From Baltimore Sun
A few months ago, I was having lunch with a friend. When her dramatically inclined 6-year-old son wrapped a scarf around his head, she offhandedly commented, “Careful, or we’ll have to put you through a metal detector.”
Weeks after that, I was lucky enough to join one of the Navy’s tours of its aircraft carriers — I got to go on the new USS George H. W. Bush — and a well-intentioned colleague said he was surprised they let me on board, given my Pakistani roots. (The Navy itself had no qualms about my place of birth.) That comment was followed the next week by another joke about terrorism and Pakistanis.
And just a few weeks ago, I ran into a friend and his brother at the airport.
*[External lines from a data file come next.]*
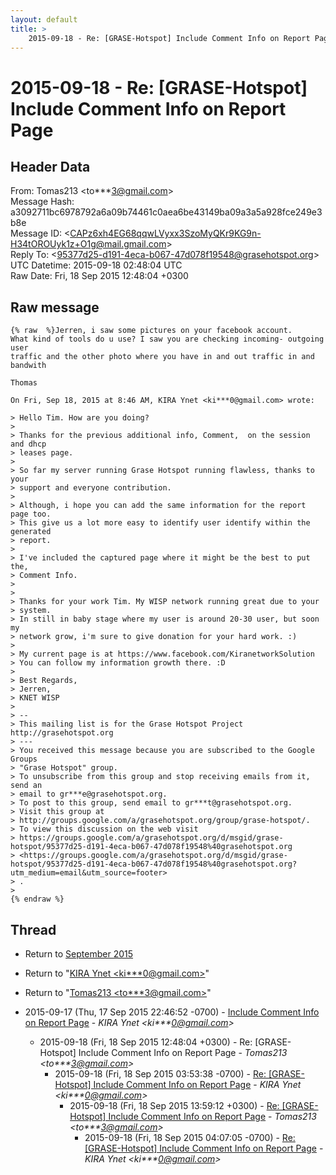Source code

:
 ```yaml
---
layout: default
title: >
    2015-09-18 - Re: [GRASE-Hotspot] Include Comment Info on Report Page
---
```


# 2015-09-18 - Re: [GRASE-Hotspot] Include Comment Info on Report Page

## Header Data

From: Tomas213 \<to***3@gmail.com\><br>
Message Hash: a3092711bc6978792a6a09b74461c0aea6be43149ba09a3a5a928fce249e3b8e<br>
Message ID: \<CAPz6xh4EG68qqwLVyxx3SzoMyQKr9KG9n-H34tOROUyk1z+O1g@mail.gmail.com\><br>
Reply To: \<95377d25-d191-4eca-b067-47d078f19548@grasehotspot.org\><br>
UTC Datetime: 2015-09-18 02:48:04 UTC<br>
Raw Date: Fri, 18 Sep 2015 12:48:04 +0300<br>

## Raw message

```
{% raw  %}Jerren, i saw some pictures on your facebook account.
What kind of tools do u use? I saw you are checking incoming- outgoing user
traffic and the other photo where you have in and out traffic in and
bandwith

Thomas

On Fri, Sep 18, 2015 at 8:46 AM, KIRA Ynet <ki***0@gmail.com> wrote:

> Hello Tim. How are you doing?
>
> Thanks for the previous additional info, Comment,  on the session and dhcp
> leases page.
>
> So far my server running Grase Hotspot running flawless, thanks to your
> support and everyone contribution.
>
> Although, i hope you can add the same information for the report page too.
> This give us a lot more easy to identify user identify within the generated
> report.
>
> I've included the captured page where it might be the best to put the,
> Comment Info.
>
>
> Thanks for your work Tim. My WISP network running great due to your
> system.
> In still in baby stage where my user is around 20-30 user, but soon my
> network grow, i'm sure to give donation for your hard work. :)
>
> My current page is at https://www.facebook.com/KiranetworkSolution
> You can follow my information growth there. :D
>
> Best Regards,
> Jerren,
> KNET WISP
>
> --
> This mailing list is for the Grase Hotspot Project http://grasehotspot.org
> ---
> You received this message because you are subscribed to the Google Groups
> "Grase Hotspot" group.
> To unsubscribe from this group and stop receiving emails from it, send an
> email to gr***e@grasehotspot.org.
> To post to this group, send email to gr***t@grasehotspot.org.
> Visit this group at
> http://groups.google.com/a/grasehotspot.org/group/grase-hotspot/.
> To view this discussion on the web visit
> https://groups.google.com/a/grasehotspot.org/d/msgid/grase-hotspot/95377d25-d191-4eca-b067-47d078f19548%40grasehotspot.org
> <https://groups.google.com/a/grasehotspot.org/d/msgid/grase-hotspot/95377d25-d191-4eca-b067-47d078f19548%40grasehotspot.org?utm_medium=email&utm_source=footer>
> .
>
{% endraw %}
```

## Thread

+ Return to [September 2015](/archive/2015/09)

+ Return to "[KIRA Ynet <ki***0<span>@</span>gmail.com>](/authors/ki___0_at_gmail_com)"
+ Return to "[Tomas213 <to***3<span>@</span>gmail.com>](/authors/to___3_at_gmail_com)"

+ 2015-09-17 (Thu, 17 Sep 2015 22:46:52 -0700) - [Include Comment Info on Report Page](/archive/2015/09/63dde532800590ea5ec7ccdcfb25befbe48c327efe962f46cda1de7f681d0f37) - _KIRA Ynet \<ki***0@gmail.com\>_
  + 2015-09-18 (Fri, 18 Sep 2015 12:48:04 +0300) - Re: [GRASE-Hotspot] Include Comment Info on Report Page - _Tomas213 \<to***3@gmail.com\>_
    + 2015-09-18 (Fri, 18 Sep 2015 03:53:38 -0700) - [Re: [GRASE-Hotspot] Include Comment Info on Report Page](/archive/2015/09/89abb9105f973e085fef8efbea6ef5676a07e2e8f6406adc32db136ca5660f23) - _KIRA Ynet \<ki***0@gmail.com\>_
      + 2015-09-18 (Fri, 18 Sep 2015 13:59:12 +0300) - [Re: [GRASE-Hotspot] Include Comment Info on Report Page](/archive/2015/09/ba3c75cba4570448461be891dfe1eca753478be61f02312b54c83ca284a3049e) - _Tomas213 \<to***3@gmail.com\>_
        + 2015-09-18 (Fri, 18 Sep 2015 04:07:05 -0700) - [Re: [GRASE-Hotspot] Include Comment Info on Report Page](/archive/2015/09/02d4583eb76439747f4b2e5362b6bee782453fb1796415bfdbd747a3156bb6bb) - _KIRA Ynet \<ki***0@gmail.com\>_


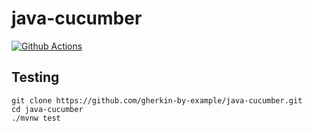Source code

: # java-cucumber

[![Github Actions](https://github.com/gherkin-by-example/java-jbehave/actions/workflows/maven.yml/badge.svg)](https://github.com/gherkin-by-example/java-cucumber/actions/workflows/maven.yml)

## Testing

```
git clone https://github.com/gherkin-by-example/java-cucumber.git
cd java-cucumber
./mvnw test
```
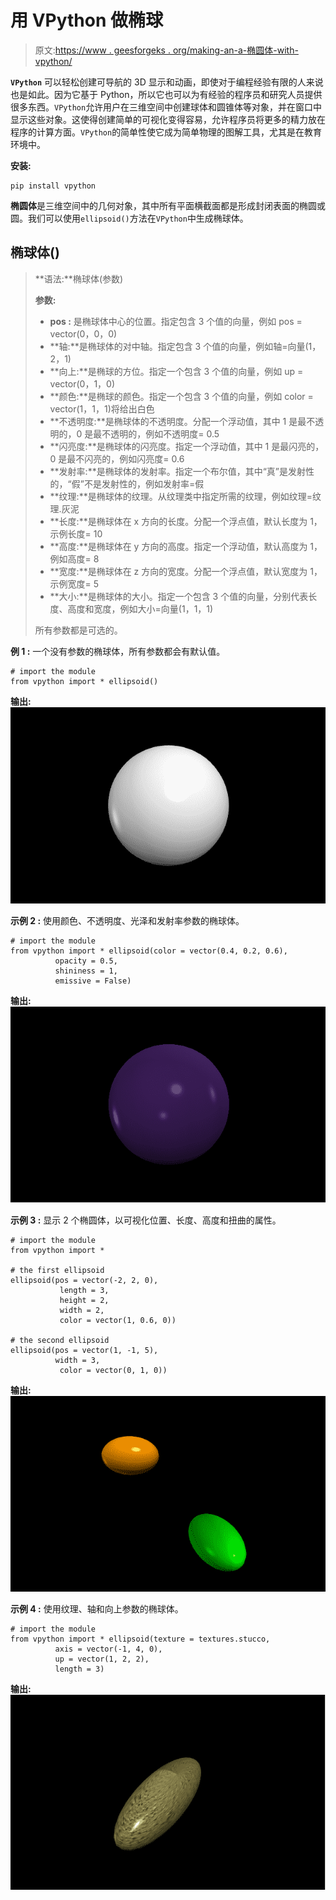 # 用 VPython 做椭球

> 原文:[https://www . geesforgeks . org/making-an-a-椭圆体-with-vpython/](https://www.geeksforgeeks.org/making-an-ellipsoid-with-vpython/)

**`VPython`** 可以轻松创建可导航的 3D 显示和动画，即使对于编程经验有限的人来说也是如此。因为它基于 Python，所以它也可以为有经验的程序员和研究人员提供很多东西。`VPython`允许用户在三维空间中创建球体和圆锥体等对象，并在窗口中显示这些对象。这使得创建简单的可视化变得容易，允许程序员将更多的精力放在程序的计算方面。`VPython`的简单性使它成为简单物理的图解工具，尤其是在教育环境中。

**安装:**

```
pip install vpython
```

**椭圆体**是三维空间中的几何对象，其中所有平面横截面都是形成封闭表面的椭圆或圆。我们可以使用`ellipsoid()`方法在`VPython`中生成椭球体。

## 椭球体()

> **语法:**椭球体(参数)
> 
> **参数:**
> 
> *   **pos :** 是椭球体中心的位置。指定包含 3 个值的向量，例如 pos = vector(0，0，0)
> *   **轴:**是椭球体的对中轴。指定包含 3 个值的向量，例如轴=向量(1，2，1)
> *   **向上:**是椭球的方位。指定一个包含 3 个值的向量，例如 up = vector(0，1，0)
> *   **颜色:**是椭球的颜色。指定一个包含 3 个值的向量，例如 color = vector(1，1，1)将给出白色
> *   **不透明度:**是椭球体的不透明度。分配一个浮动值，其中 1 是最不透明的，0 是最不透明的，例如不透明度= 0.5
> *   **闪亮度:**是椭球体的闪亮度。指定一个浮动值，其中 1 是最闪亮的，0 是最不闪亮的，例如闪亮度= 0.6
> *   **发射率:**是椭球体的发射率。指定一个布尔值，其中“真”是发射性的，“假”不是发射性的，例如发射率=假
> *   **纹理:**是椭球体的纹理。从纹理类中指定所需的纹理，例如纹理=纹理.灰泥
> *   **长度:**是椭球体在 x 方向的长度。分配一个浮点值，默认长度为 1，示例长度= 10
> *   **高度:**是椭球体在 y 方向的高度。指定一个浮动值，默认高度为 1，例如高度= 8
> *   **宽度:**是椭球体在 z 方向的宽度。分配一个浮点值，默认宽度为 1，示例宽度= 5
> *   **大小:**是椭球体的大小。指定一个包含 3 个值的向量，分别代表长度、高度和宽度，例如大小=向量(1，1，1)
> 
> 所有参数都是可选的。

**例 1 :** 一个没有参数的椭球体，所有参数都会有默认值。

```
# import the module
from vpython import * ellipsoid()
```

**输出:**
![](img/f4c3a6157c0d6c550ce9a38a668c2b34.png)

**示例 2 :** 使用颜色、不透明度、光泽和发射率参数的椭球体。

```
# import the module
from vpython import * ellipsoid(color = vector(0.4, 0.2, 0.6), 
          opacity = 0.5, 
          shininess = 1, 
          emissive = False)
```

**输出:**
![](img/f70c7cb51a646d02234702d98b0fb8f8.png)

**示例 3 :** 显示 2 个椭圆体，以可视化位置、长度、高度和扭曲的属性。

```
# import the module
from vpython import *

# the first ellipsoid
ellipsoid(pos = vector(-2, 2, 0),
           length = 3,
           height = 2,
           width = 2,
           color = vector(1, 0.6, 0))

# the second ellipsoid
ellipsoid(pos = vector(1, -1, 5), 
          width = 3,
           color = vector(0, 1, 0))
```

**输出:**
![](img/cb1dfd765bbbc2faea3f3b0cb7ba47ce.png)

**示例 4 :** 使用纹理、轴和向上参数的椭球体。

```
# import the module
from vpython import * ellipsoid(texture = textures.stucco,
          axis = vector(-1, 4, 0),
          up = vector(1, 2, 2),
          length = 3)
```

**输出:**
![](img/5af6007d143f5fbc90a62f686af5e3cf.png)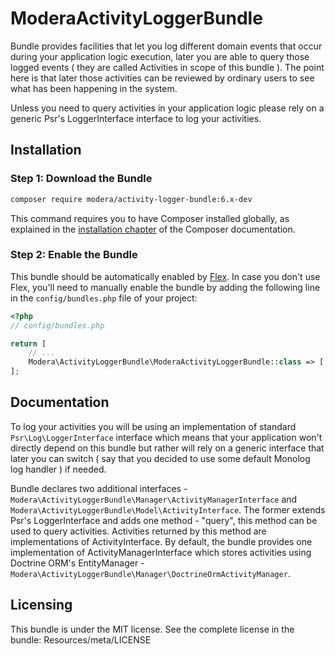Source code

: # ModeraActivityLoggerBundle

Bundle provides facilities that let you log different domain events that occur during your application logic execution,
later you are able to query those logged events ( they are called Activities in scope of this bundle ). The point
here is that later those activities can be reviewed by ordinary users to see what has been happening in the system.

Unless you need to query activities in your application logic please rely on a generic Psr's LoggerInterface interface
to log your activities.

## Installation

### Step 1: Download the Bundle

``` bash
composer require modera/activity-logger-bundle:6.x-dev
```

This command requires you to have Composer installed globally, as explained
in the [installation chapter](https://getcomposer.org/doc/00-intro.md) of the Composer documentation.

### Step 2: Enable the Bundle

This bundle should be automatically enabled by [Flex](https://symfony.com/doc/current/setup/flex.html).
In case you don't use Flex, you'll need to manually enable the bundle by
adding the following line in the `config/bundles.php` file of your project:

``` php
<?php
// config/bundles.php

return [
    // ...
    Modera\ActivityLoggerBundle\ModeraActivityLoggerBundle::class => ['all' => true],
];
```

## Documentation

To log your activities you will be using an implementation of standard `Psr\Log\LoggerInterface` interface which
means that your application won't directly depend on this bundle but rather will rely on a generic interface that later
you can switch ( say that you decided to use some default Monolog log handler ) if needed.

Bundle declares two additional interfaces - `Modera\ActivityLoggerBundle\Manager\ActivityManagerInterface` and
`Modera\ActivityLoggerBundle\Model\ActivityInterface`. The former extends Psr's LoggerInterface and adds one method -
"query", this method can be used to query activities. Activities returned by this method are implementations of
ActivityInterface. By default, the bundle provides one implementation of ActivityManagerInterface which stores activities
using Doctrine ORM's EntityManager - `Modera\ActivityLoggerBundle\Manager\DoctrineOrmActivityManager`.

## Licensing

This bundle is under the MIT license. See the complete license in the bundle:
Resources/meta/LICENSE
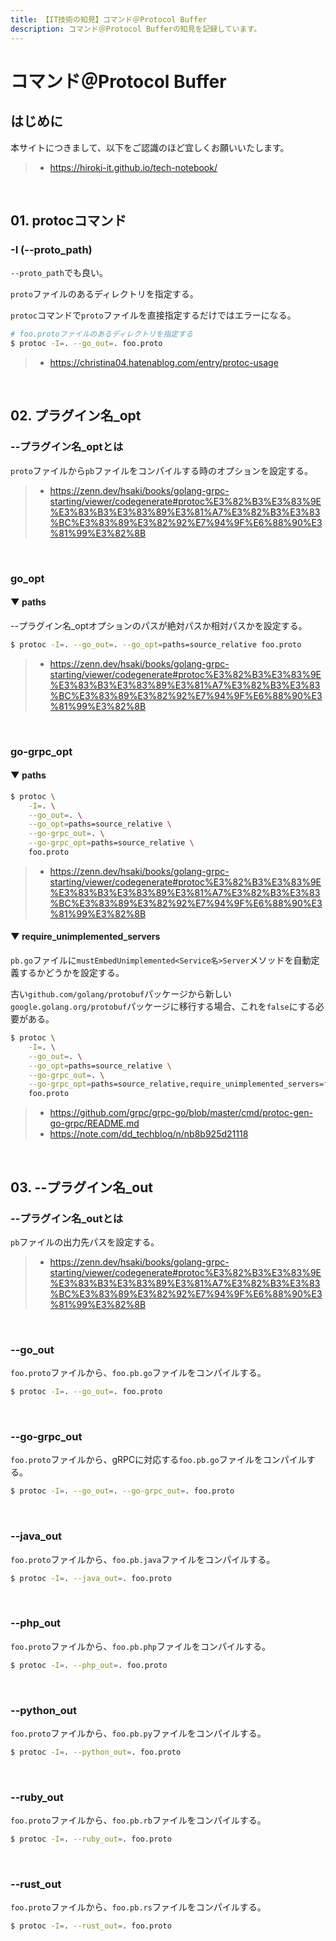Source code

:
 ```yaml
---
title: 【IT技術の知見】コマンド＠Protocol Buffer
description: コマンド＠Protocol Bufferの知見を記録しています。
---
```


# コマンド＠Protocol Buffer

## はじめに

本サイトにつきまして、以下をご認識のほど宜しくお願いいたします。

> - https://hiroki-it.github.io/tech-notebook/

<br>

## 01. protocコマンド

### -I (--proto_path)

`--proto_path`でも良い。

`proto`ファイルのあるディレクトリを指定する。

`protoc`コマンドで`proto`ファイルを直接指定するだけではエラーになる。

```bash
# foo.protoファイルのあるディレクトリを指定する
$ protoc -I=. --go_out=. foo.proto
```

> - https://christina04.hatenablog.com/entry/protoc-usage

<br>

## 02. プラグイン名\_opt

### --プラグイン名\_optとは

`proto`ファイルから`pb`ファイルをコンパイルする時のオプションを設定する。

> - https://zenn.dev/hsaki/books/golang-grpc-starting/viewer/codegenerate#protoc%E3%82%B3%E3%83%9E%E3%83%B3%E3%83%89%E3%81%A7%E3%82%B3%E3%83%BC%E3%83%89%E3%82%92%E7%94%9F%E6%88%90%E3%81%99%E3%82%8B

<br>

### go_opt

#### ▼ paths

--プラグイン名\_optオプションのパスが絶対パスか相対パスかを設定する。

```bash
$ protoc -I=. --go_out=. --go_opt=paths=source_relative foo.proto
```

> - https://zenn.dev/hsaki/books/golang-grpc-starting/viewer/codegenerate#protoc%E3%82%B3%E3%83%9E%E3%83%B3%E3%83%89%E3%81%A7%E3%82%B3%E3%83%BC%E3%83%89%E3%82%92%E7%94%9F%E6%88%90%E3%81%99%E3%82%8B

<br>

### go-grpc_opt

#### ▼ paths

```bash
$ protoc \
    -I=. \
    --go_out=. \
    --go_opt=paths=source_relative \
    --go-grpc_out=. \
    --go-grpc_opt=paths=source_relative \
    foo.proto
```

> - https://zenn.dev/hsaki/books/golang-grpc-starting/viewer/codegenerate#protoc%E3%82%B3%E3%83%9E%E3%83%B3%E3%83%89%E3%81%A7%E3%82%B3%E3%83%BC%E3%83%89%E3%82%92%E7%94%9F%E6%88%90%E3%81%99%E3%82%8B

#### ▼ require_unimplemented_servers

`pb.go`ファイルに`mustEmbedUnimplemented<Service名>Server`メソッドを自動定義するかどうかを設定する。

古い`github.com/golang/protobuf`パッケージから新しい`google.golang.org/protobuf`パッケージに移行する場合、これを`false`にする必要がある。

```bash
$ protoc \
    -I=. \
    --go_out=. \
    --go_opt=paths=source_relative \
    --go-grpc_out=. \
    --go-grpc_opt=paths=source_relative,require_unimplemented_servers=false \
    foo.proto
```

> - https://github.com/grpc/grpc-go/blob/master/cmd/protoc-gen-go-grpc/README.md
> - https://note.com/dd_techblog/n/nb8b925d21118

<br>

## 03. --プラグイン名\_out

### --プラグイン名\_outとは

`pb`ファイルの出力先パスを設定する。

> - https://zenn.dev/hsaki/books/golang-grpc-starting/viewer/codegenerate#protoc%E3%82%B3%E3%83%9E%E3%83%B3%E3%83%89%E3%81%A7%E3%82%B3%E3%83%BC%E3%83%89%E3%82%92%E7%94%9F%E6%88%90%E3%81%99%E3%82%8B

<br>

### --go_out

`foo.proto`ファイルから、`foo.pb.go`ファイルをコンパイルする。

```bash
$ protoc -I=. --go_out=. foo.proto
```

<br>

### --go-grpc_out

`foo.proto`ファイルから、gRPCに対応する`foo.pb.go`ファイルをコンパイルする。

```bash
$ protoc -I=. --go_out=. --go-grpc_out=. foo.proto
```

<br>

### --java_out

`foo.proto`ファイルから、`foo.pb.java`ファイルをコンパイルする。

```bash
$ protoc -I=. --java_out=. foo.proto
```

<br>

### --php_out

`foo.proto`ファイルから、`foo.pb.php`ファイルをコンパイルする。

```bash
$ protoc -I=. --php_out=. foo.proto
```

<br>

### --python_out

`foo.proto`ファイルから、`foo.pb.py`ファイルをコンパイルする。

```bash
$ protoc -I=. --python_out=. foo.proto
```

<br>

### --ruby_out

`foo.proto`ファイルから、`foo.pb.rb`ファイルをコンパイルする。

```bash
$ protoc -I=. --ruby_out=. foo.proto
```

<br>

### --rust_out

`foo.proto`ファイルから、`foo.pb.rs`ファイルをコンパイルする。

```bash
$ protoc -I=. --rust_out=. foo.proto
```

<br>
The brother heard my friend, who is not Pakistani, speak a few words of Urdu to me, and warned jokingly that he might be detained at security for his utterances.
A common defense of such ethnic stereotyping is that it is based in truth. In this case, my friends were making light reference to some undisputed facts: that most terrorists nowadays are Muslim and originate from Muslim countries, including Pakistan.
This is similar to noting any mundane fact about any ethnic group — for example, that there are high crime rates in black communities, or that a disproportionate number of black men are in jail. Those particular observations, however, do not give most Americans license to make an offhand joke about a black friend or colleague being a criminal. On the contrary, comments like that would be deemed racist at best and good material for a workplace lawsuit at worst.